-- ASSIGNMENT --
Using the data that follows, return exactly the lines from the one that contains "Die Breite des" through the one that contains "weist eine gaußförmige", ends included.

[Rendered images with source text]
►

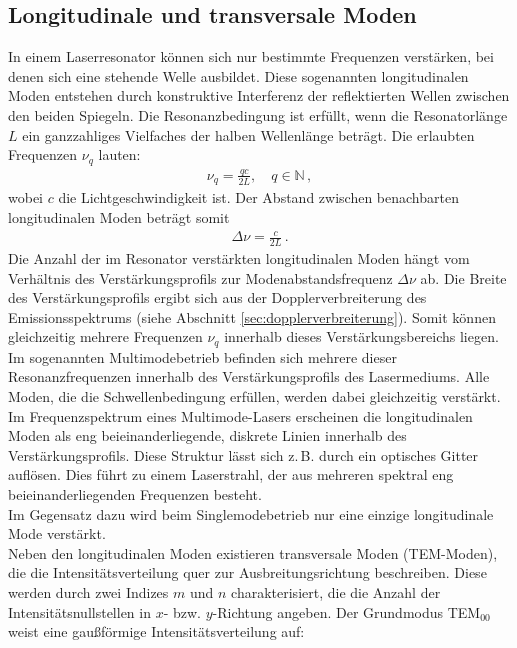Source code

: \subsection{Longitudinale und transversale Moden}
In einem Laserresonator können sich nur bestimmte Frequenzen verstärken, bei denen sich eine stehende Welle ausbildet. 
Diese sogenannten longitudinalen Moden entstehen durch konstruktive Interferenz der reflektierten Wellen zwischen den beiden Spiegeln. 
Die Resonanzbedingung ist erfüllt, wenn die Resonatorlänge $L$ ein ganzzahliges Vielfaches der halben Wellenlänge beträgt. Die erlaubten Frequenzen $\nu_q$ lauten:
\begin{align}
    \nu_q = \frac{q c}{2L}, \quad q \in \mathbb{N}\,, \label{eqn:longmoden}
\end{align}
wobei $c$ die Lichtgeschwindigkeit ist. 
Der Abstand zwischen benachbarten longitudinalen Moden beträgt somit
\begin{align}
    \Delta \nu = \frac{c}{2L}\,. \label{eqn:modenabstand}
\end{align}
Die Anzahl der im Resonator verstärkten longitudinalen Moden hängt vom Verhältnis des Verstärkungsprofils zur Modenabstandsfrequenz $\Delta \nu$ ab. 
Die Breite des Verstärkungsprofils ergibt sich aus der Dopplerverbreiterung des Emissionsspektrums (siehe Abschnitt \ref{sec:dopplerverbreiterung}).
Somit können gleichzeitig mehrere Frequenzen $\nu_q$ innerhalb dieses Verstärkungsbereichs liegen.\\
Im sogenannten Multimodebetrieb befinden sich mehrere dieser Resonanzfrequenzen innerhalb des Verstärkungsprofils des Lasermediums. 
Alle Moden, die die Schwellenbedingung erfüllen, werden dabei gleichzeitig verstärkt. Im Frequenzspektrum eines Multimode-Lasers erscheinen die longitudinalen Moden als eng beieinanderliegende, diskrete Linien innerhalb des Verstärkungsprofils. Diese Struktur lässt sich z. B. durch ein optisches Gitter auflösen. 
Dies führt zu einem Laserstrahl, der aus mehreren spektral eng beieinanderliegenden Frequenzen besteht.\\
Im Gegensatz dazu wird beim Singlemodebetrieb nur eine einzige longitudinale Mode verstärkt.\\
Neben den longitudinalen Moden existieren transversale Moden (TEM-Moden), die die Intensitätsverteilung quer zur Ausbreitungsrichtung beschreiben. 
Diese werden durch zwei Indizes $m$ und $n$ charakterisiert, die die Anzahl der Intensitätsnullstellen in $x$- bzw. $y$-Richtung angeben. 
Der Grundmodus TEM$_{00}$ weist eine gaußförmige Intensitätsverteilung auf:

◄
►

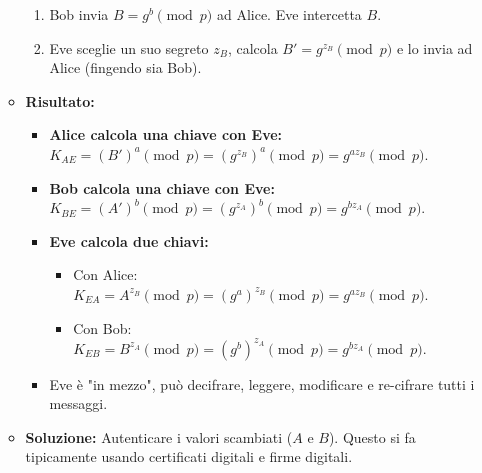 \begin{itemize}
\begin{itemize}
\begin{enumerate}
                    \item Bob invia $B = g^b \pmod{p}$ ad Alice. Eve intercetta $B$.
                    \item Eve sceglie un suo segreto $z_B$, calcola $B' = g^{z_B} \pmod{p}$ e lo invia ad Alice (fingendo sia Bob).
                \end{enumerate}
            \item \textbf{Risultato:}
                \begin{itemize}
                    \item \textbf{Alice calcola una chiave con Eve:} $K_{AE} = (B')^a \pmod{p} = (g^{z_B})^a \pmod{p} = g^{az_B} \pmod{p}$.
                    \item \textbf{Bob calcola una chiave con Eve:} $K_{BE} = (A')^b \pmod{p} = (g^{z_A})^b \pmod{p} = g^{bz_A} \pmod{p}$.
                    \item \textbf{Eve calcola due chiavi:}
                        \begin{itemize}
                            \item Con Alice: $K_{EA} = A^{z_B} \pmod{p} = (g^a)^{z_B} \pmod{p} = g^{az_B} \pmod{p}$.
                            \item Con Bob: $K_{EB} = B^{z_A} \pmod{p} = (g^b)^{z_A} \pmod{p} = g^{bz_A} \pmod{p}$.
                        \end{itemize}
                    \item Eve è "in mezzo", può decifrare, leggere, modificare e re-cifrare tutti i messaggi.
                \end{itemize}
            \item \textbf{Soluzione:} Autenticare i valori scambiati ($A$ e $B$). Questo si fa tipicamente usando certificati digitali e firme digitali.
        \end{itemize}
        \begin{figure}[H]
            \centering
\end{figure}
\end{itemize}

◄

-- ANSWER BELOW --
Die Breite des Verstärkungsprofils ergibt sich aus der Dopplerverbreiterung des Emissionsspektrums (siehe Abschnitt \ref{sec:dopplerverbreiterung}).
Somit können gleichzeitig mehrere Frequenzen $\nu_q$ innerhalb dieses Verstärkungsbereichs liegen.\\
Im sogenannten Multimodebetrieb befinden sich mehrere dieser Resonanzfrequenzen innerhalb des Verstärkungsprofils des Lasermediums. 
Alle Moden, die die Schwellenbedingung erfüllen, werden dabei gleichzeitig verstärkt. Im Frequenzspektrum eines Multimode-Lasers erscheinen die longitudinalen Moden als eng beieinanderliegende, diskrete Linien innerhalb des Verstärkungsprofils. Diese Struktur lässt sich z. B. durch ein optisches Gitter auflösen. 
Dies führt zu einem Laserstrahl, der aus mehreren spektral eng beieinanderliegenden Frequenzen besteht.\\
Im Gegensatz dazu wird beim Singlemodebetrieb nur eine einzige longitudinale Mode verstärkt.\\
Neben den longitudinalen Moden existieren transversale Moden (TEM-Moden), die die Intensitätsverteilung quer zur Ausbreitungsrichtung beschreiben. 
Diese werden durch zwei Indizes $m$ und $n$ charakterisiert, die die Anzahl der Intensitätsnullstellen in $x$- bzw. $y$-Richtung angeben. 
Der Grundmodus TEM$_{00}$ weist eine gaußförmige Intensitätsverteilung auf:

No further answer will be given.